━━━━━ MATERIAL FOR THIS TASK
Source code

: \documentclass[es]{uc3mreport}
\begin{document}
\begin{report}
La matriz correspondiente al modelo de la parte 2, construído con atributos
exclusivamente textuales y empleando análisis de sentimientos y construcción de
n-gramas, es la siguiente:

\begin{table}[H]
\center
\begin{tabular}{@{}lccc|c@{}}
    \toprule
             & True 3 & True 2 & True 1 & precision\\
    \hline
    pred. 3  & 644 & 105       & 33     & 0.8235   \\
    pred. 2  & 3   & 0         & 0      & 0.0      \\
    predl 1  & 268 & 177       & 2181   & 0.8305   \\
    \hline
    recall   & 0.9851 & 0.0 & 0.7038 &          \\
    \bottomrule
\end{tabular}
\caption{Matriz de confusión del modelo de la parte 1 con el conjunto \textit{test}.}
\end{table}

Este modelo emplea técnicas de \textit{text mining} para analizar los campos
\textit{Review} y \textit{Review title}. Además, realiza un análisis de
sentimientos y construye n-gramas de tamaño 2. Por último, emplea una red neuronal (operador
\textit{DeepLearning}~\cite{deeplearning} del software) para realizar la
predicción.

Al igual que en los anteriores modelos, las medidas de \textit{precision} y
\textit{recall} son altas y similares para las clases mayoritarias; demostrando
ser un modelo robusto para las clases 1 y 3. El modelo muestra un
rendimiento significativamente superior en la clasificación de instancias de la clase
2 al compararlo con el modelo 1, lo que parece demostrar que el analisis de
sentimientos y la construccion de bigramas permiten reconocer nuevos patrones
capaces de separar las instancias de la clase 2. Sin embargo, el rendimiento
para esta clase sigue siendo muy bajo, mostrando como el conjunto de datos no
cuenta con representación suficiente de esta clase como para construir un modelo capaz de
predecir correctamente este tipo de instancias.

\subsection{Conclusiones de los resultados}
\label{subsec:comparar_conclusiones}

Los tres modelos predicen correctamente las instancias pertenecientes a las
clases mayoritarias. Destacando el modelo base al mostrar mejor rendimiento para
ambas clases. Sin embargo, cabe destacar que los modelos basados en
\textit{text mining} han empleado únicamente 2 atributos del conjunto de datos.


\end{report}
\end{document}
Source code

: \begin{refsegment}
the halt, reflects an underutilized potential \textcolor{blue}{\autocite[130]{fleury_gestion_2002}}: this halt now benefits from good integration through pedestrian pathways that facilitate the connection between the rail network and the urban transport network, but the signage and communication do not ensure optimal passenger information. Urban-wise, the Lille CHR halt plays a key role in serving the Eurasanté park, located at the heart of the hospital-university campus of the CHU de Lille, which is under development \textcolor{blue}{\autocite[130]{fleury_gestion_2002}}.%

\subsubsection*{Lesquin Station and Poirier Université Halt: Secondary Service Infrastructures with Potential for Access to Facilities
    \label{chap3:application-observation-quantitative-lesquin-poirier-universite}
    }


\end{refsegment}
━━━━━━━━━━
Within the listing above, the range opens at the line with "exclusivamente textuales y" and closes at the line with "un análisis de". Reproduce exactly the lines of that range, including both ends.

exclusivamente textuales y empleando análisis de sentimientos y construcción de
n-gramas, es la siguiente:

\begin{table}[H]
\center
\begin{tabular}{@{}lccc|c@{}}
    \toprule
             & True 3 & True 2 & True 1 & precision\\
    \hline
    pred. 3  & 644 & 105       & 33     & 0.8235   \\
    pred. 2  & 3   & 0         & 0      & 0.0      \\
    predl 1  & 268 & 177       & 2181   & 0.8305   \\
    \hline
    recall   & 0.9851 & 0.0 & 0.7038 &          \\
    \bottomrule
\end{tabular}
\caption{Matriz de confusión del modelo de la parte 1 con el conjunto \textit{test}.}
\end{table}

Este modelo emplea técnicas de \textit{text mining} para analizar los campos
\textit{Review} y \textit{Review title}. Además, realiza un análisis de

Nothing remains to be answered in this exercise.